Apple on Tuesday reported that revenue in the three months to the end of June 29 rose 1% year-over-year to $54 billion. Sales of the company’s iconic iPhone dropped 12%. Service revenue, the money Apple collects from licensing and sales on its app store, grew 13% percent. It’s a bright spot but not enough to offset the bigger drag given it represents only a fifth of the overall pie. The results exceeded analysts’ estimates, and Apple’s stock rose more than 3% in after-hours trading.

Yet compared to its Redmond, Washington rival, Apple looks like a laggard. Earlier in July, Microsoft said its revenue for the same quarter rose 12% to $34 billion as more businesses used its Azure cloud service and subscriptions for its suite of Office products rose.

Microsoft has also overtaken Apple in market worth. A 39% rise in its stock price this year has made it the world’s most-valuable listed company at nearly $1.1 trillion. Add in dividends and Nadella’s company has delivered shareholders a total return of 36% over the past 12 months, three times Apple’s. It has beat Apple on that metric over the past five years, too.

The rivalry between the two tech giants goes back decades. Under founder Bill Gates, Microsoft was so dominant in personal computing operating systems that U.S. regulators tried to break it up. He prevailed but paid a price as Microsoft missed the mobile revolution. A string of costly, questionable acquisitions followed, including $10 billion for Nokia and $6 billion for digital-advertising agency aQuantive.

Cook hasn’t shown signs of retracing Microsoft’s past missteps. Even though Apple is sitting on $102 billion in cash, it rarely makes acquisitions. When it does, like last week’s $1 billion purchase of Intel’s smartphone modem business or a potential investment in SoftBank’s Vision Fund 2, they’re small. Apple is more likely to continue with a slow methodical approach. That could leave it in Microsoft’s shadow for some time to come.
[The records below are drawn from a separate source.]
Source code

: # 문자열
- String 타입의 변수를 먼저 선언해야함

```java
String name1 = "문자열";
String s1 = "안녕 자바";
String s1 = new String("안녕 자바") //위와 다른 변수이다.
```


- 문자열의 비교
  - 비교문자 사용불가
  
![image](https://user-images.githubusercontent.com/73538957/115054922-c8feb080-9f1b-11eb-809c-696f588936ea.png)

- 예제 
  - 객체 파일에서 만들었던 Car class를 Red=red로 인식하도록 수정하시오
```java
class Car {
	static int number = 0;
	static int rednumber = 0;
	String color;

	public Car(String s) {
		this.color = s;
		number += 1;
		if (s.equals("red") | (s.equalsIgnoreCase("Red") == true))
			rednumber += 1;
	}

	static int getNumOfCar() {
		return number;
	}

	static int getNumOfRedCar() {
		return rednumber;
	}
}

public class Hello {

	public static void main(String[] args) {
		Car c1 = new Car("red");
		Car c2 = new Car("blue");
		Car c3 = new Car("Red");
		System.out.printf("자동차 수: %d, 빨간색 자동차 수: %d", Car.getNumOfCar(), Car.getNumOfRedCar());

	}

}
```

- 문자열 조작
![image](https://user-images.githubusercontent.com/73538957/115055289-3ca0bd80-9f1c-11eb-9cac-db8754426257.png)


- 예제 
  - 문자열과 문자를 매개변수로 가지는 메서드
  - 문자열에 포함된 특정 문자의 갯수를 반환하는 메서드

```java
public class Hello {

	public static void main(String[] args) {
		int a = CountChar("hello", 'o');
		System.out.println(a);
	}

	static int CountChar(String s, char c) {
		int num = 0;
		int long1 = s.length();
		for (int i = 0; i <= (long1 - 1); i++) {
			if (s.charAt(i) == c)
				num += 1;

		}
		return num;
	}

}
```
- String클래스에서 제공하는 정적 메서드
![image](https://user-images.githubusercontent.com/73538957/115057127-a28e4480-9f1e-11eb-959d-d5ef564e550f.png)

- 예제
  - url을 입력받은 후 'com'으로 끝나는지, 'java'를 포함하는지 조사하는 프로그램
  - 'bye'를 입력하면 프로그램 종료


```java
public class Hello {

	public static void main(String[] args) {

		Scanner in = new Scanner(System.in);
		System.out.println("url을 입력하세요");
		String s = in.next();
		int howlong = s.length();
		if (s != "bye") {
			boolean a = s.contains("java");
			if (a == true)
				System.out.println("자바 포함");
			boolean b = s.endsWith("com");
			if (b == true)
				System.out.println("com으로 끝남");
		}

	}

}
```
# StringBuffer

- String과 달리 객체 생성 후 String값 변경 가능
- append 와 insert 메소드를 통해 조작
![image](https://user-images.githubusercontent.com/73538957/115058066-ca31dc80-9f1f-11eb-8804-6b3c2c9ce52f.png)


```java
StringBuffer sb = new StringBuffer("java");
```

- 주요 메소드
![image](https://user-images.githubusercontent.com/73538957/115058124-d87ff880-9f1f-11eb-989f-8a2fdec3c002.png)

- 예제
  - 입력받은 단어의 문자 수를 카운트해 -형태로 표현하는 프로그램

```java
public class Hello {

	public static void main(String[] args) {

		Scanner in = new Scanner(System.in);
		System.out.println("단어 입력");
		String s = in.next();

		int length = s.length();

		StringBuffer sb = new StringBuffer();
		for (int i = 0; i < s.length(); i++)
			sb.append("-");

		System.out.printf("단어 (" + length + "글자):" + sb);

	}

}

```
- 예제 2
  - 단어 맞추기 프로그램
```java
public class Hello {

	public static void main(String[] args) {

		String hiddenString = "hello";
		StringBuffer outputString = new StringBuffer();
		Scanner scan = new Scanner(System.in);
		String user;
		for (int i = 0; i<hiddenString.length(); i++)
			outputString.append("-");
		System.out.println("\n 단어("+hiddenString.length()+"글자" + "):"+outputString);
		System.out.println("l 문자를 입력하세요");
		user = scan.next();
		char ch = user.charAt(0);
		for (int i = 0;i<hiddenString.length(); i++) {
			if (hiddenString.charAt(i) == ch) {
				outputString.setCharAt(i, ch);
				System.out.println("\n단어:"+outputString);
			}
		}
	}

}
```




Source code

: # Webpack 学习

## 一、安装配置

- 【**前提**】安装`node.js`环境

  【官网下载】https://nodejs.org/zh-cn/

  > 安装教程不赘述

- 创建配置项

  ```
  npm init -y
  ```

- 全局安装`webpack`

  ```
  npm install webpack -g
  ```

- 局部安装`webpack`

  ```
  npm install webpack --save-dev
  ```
Reuters Breakingviews is the world's leading source of agenda-setting financial insight. As the Reuters brand for financial commentary, we dissect the big business and economic stories as they break around the world every day. A global team of about 30 correspondents in New York, London, Hong Kong and other major cities provides expert analysis in real time.

Sign up for a free trial of our full service at https://www.breakingviews.com/trial and follow us on Twitter @Breakingviews and at www.breakingviews.com. All opinions expressed are those of the authors.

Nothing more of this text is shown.